What this task involves:
Write out every record below exactly, leaving the pictures out.
++++++++++
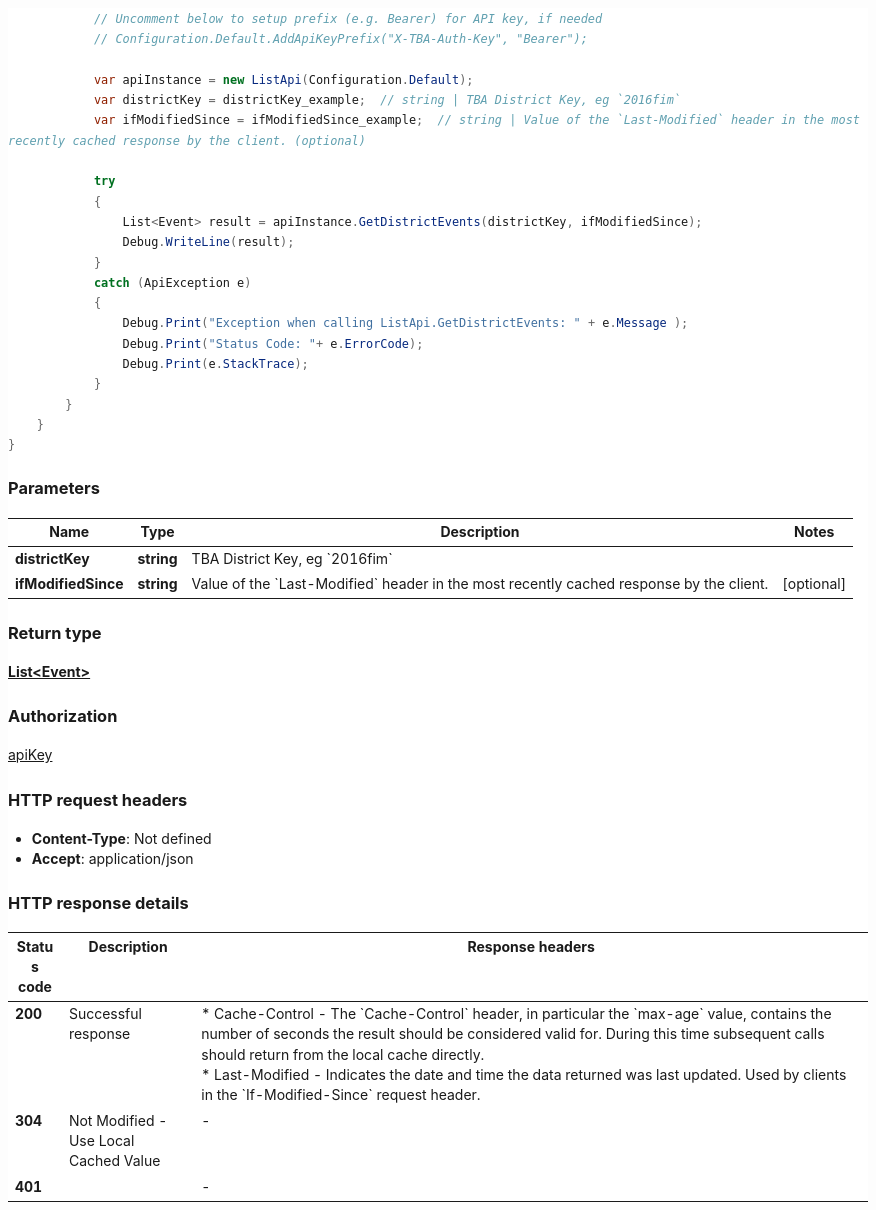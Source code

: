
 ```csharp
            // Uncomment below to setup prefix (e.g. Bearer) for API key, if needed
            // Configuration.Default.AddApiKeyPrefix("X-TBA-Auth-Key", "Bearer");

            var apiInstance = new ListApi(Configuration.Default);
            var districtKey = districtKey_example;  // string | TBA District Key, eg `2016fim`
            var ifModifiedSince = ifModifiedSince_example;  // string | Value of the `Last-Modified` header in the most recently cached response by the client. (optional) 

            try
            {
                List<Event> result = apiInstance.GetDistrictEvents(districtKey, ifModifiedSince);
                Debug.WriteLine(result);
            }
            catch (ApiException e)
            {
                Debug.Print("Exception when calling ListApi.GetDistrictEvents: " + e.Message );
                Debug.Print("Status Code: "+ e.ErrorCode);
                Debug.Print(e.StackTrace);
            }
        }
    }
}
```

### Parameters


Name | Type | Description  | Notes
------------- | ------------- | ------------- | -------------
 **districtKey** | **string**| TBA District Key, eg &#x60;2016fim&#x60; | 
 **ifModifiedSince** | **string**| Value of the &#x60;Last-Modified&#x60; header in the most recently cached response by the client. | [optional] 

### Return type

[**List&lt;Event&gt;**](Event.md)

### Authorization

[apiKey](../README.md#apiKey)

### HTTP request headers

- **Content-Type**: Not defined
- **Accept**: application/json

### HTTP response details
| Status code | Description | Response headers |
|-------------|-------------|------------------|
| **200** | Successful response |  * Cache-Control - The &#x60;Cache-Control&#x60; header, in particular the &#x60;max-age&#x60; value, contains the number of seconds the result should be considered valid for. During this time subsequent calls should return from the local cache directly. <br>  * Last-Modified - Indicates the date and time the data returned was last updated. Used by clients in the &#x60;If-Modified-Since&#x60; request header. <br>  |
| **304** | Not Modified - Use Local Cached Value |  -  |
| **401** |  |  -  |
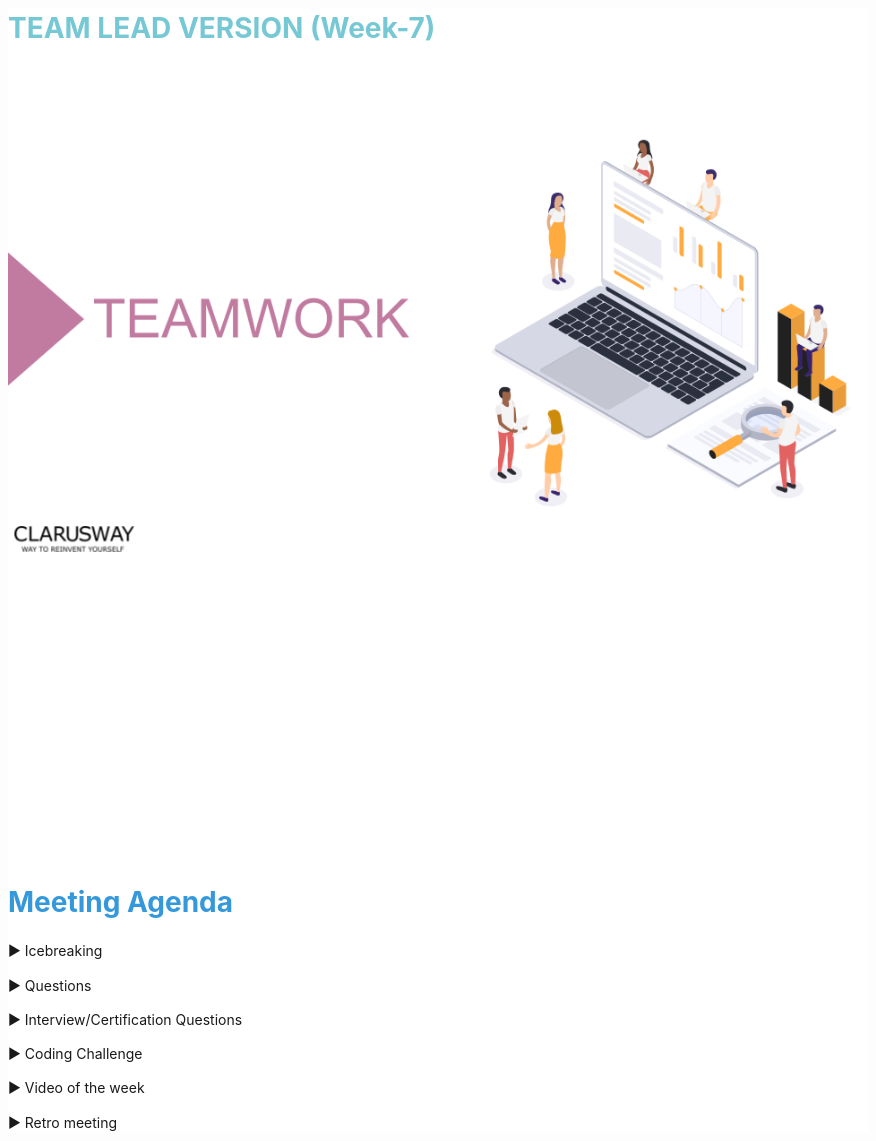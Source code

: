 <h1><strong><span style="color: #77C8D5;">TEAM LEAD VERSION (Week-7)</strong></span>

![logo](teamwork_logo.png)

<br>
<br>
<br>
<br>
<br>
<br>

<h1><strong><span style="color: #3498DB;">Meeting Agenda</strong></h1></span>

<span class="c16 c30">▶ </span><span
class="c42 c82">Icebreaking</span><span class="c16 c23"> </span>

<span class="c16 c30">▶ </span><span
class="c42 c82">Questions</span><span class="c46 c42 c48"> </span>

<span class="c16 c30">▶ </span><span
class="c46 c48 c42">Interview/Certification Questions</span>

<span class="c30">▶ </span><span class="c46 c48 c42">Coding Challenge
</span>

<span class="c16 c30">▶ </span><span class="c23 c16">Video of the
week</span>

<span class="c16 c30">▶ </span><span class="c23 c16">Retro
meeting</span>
++++++++++
Task answer:
Source code

:
 ```csharp
            // Uncomment below to setup prefix (e.g. Bearer) for API key, if needed
            // Configuration.Default.AddApiKeyPrefix("X-TBA-Auth-Key", "Bearer");

            var apiInstance = new ListApi(Configuration.Default);
            var districtKey = districtKey_example;  // string | TBA District Key, eg `2016fim`
            var ifModifiedSince = ifModifiedSince_example;  // string | Value of the `Last-Modified` header in the most recently cached response by the client. (optional) 

            try
            {
                List<Event> result = apiInstance.GetDistrictEvents(districtKey, ifModifiedSince);
                Debug.WriteLine(result);
            }
            catch (ApiException e)
            {
                Debug.Print("Exception when calling ListApi.GetDistrictEvents: " + e.Message );
                Debug.Print("Status Code: "+ e.ErrorCode);
                Debug.Print(e.StackTrace);
            }
        }
    }
}
```

### Parameters


Name | Type | Description  | Notes
------------- | ------------- | ------------- | -------------
 **districtKey** | **string**| TBA District Key, eg &#x60;2016fim&#x60; | 
 **ifModifiedSince** | **string**| Value of the &#x60;Last-Modified&#x60; header in the most recently cached response by the client. | [optional] 

### Return type

[**List&lt;Event&gt;**](Event.md)

### Authorization

[apiKey](../README.md#apiKey)

### HTTP request headers

- **Content-Type**: Not defined
- **Accept**: application/json

### HTTP response details
| Status code | Description | Response headers |
|-------------|-------------|------------------|
| **200** | Successful response |  * Cache-Control - The &#x60;Cache-Control&#x60; header, in particular the &#x60;max-age&#x60; value, contains the number of seconds the result should be considered valid for. During this time subsequent calls should return from the local cache directly. <br>  * Last-Modified - Indicates the date and time the data returned was last updated. Used by clients in the &#x60;If-Modified-Since&#x60; request header. <br>  |
| **304** | Not Modified - Use Local Cached Value |  -  |
| **401** |  |  -  |
Source code

: <h1><strong><span style="color: #77C8D5;">TEAM LEAD VERSION (Week-7)</strong></span>

![logo](teamwork_logo.png)

<br>
<br>
<br>
<br>
<br>
<br>

<h1><strong><span style="color: #3498DB;">Meeting Agenda</strong></h1></span>

<span class="c16 c30">▶ </span><span
class="c42 c82">Icebreaking</span><span class="c16 c23"> </span>

<span class="c16 c30">▶ </span><span
class="c42 c82">Questions</span><span class="c46 c42 c48"> </span>

<span class="c16 c30">▶ </span><span
class="c46 c48 c42">Interview/Certification Questions</span>

<span class="c30">▶ </span><span class="c46 c48 c42">Coding Challenge
</span>

<span class="c16 c30">▶ </span><span class="c23 c16">Video of the
week</span>

<span class="c16 c30">▶ </span><span class="c23 c16">Retro
meeting</span>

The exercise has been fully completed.